This is a good question because Hester encounters a lot of mixed emotions at different instances regarding Dimmesdale.
In this particular chapter, Hester has basically gotten "the message" that Dimmesdale was not going to fulfill his promise of going away with her. First, Mistress Hibbins, the town's witch, tells Hester that she knows about the meeting between Hester and Dimmesdale in the forest.
“Dost thou think I have been to the forest so many times, and have yet no skill to judge who else has been there? Yea, though no leaf of the wild garlands which they wore while they danced be left in their hair! I know thee, Hester, for I behold the token. We may all see it in the sunshine! and it glows like a red flame in the dark. Thou wearest it openly, so there need be no question about that. But this minister! Let me tell thee in thine ear!
Second, the captain of the ship that Hester had booked to escape with Dimmesdale discloses that Chillingworth booked himself in too, which means that Chillingworth also knows that Hester and Dimmesdale were trying to elope.
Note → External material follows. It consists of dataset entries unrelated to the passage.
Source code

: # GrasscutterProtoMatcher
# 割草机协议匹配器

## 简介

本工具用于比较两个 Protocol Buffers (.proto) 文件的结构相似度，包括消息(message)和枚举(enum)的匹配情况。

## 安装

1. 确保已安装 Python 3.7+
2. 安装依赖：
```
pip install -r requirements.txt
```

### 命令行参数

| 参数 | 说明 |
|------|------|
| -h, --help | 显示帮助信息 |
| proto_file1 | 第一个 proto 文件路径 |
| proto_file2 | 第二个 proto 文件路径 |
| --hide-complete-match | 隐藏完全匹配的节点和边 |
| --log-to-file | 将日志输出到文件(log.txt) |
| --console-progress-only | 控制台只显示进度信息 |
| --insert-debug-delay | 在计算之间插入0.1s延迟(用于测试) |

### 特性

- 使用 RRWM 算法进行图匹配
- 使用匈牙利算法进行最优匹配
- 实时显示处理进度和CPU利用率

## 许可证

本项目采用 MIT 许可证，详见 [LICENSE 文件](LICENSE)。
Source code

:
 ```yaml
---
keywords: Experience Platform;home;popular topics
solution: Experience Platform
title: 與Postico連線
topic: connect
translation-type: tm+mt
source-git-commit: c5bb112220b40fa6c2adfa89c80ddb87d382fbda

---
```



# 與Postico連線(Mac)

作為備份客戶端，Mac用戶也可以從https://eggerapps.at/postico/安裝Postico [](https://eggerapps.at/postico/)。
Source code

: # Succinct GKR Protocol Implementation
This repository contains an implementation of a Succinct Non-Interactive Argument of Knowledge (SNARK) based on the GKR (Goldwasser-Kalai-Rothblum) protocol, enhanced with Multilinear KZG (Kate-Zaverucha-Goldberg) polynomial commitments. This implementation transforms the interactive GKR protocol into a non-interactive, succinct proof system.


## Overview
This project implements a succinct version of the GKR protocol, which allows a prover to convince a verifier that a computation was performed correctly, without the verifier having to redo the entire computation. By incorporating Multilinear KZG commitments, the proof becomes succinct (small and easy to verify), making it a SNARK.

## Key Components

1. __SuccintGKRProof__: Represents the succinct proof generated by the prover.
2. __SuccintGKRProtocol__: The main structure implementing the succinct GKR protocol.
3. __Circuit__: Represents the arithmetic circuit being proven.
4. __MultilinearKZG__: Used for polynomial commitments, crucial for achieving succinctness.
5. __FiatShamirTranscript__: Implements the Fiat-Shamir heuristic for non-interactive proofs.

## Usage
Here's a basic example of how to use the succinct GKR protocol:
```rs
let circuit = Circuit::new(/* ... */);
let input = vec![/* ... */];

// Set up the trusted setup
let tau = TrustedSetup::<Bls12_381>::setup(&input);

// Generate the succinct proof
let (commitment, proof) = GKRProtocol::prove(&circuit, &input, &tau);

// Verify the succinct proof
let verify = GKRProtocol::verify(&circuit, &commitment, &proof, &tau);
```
Moreover, the people of the settlement were particularly mean to Hester especially as they saw her speak to the sailors who were spending time in the town during the festivities.
All of these events are significant because they all serve as a benchmark that can help predict what will happen next: that Dimmesdale changes his mind and completely ignores Hester as he approaches the pulpit to give his speech. He is aloof at the time of his presentation, and totally bypasses Hester.
...so abstracted was his look, it might be questioned whether Mr. Dimmesdale ever heard the music. There was his body, moving onward, and with an unaccustomed force. But where was his mind?
Meanwhile, Hester is standing on the side looking for a non-verbal sign from Dimmesdale that would verify that what they spoke about in the forest was still in place. They had spoken about eloping, about starting over, even about becoming a family. Now we realize as readers that Dimmesdale is too involved in his idealized role as a pastor to give any value to his role as a man who failed a woman.
Hester Prynne, gazing steadfastly at the clergyman, felt a dreary influence come over her, but wherefore or whence she knew not, unless that he seemed so remote from her own sphere, and utterly beyond her reach. One glance of recognition she had imagined must needs pass between them.
This being said, Hester is in shock and obviously RESENTFUL that Dimmesdale yet again demonstrates his lack of manhood and character. She is trying desperately to figure him out as the roles that society has bestowed upon him: those of clergyman, man, leader, and overall counselor to a lost herd. Yet, she is slowly (unbeknownst to her) realizing that this man is far from the idealized hero that the settlement has made him out to be.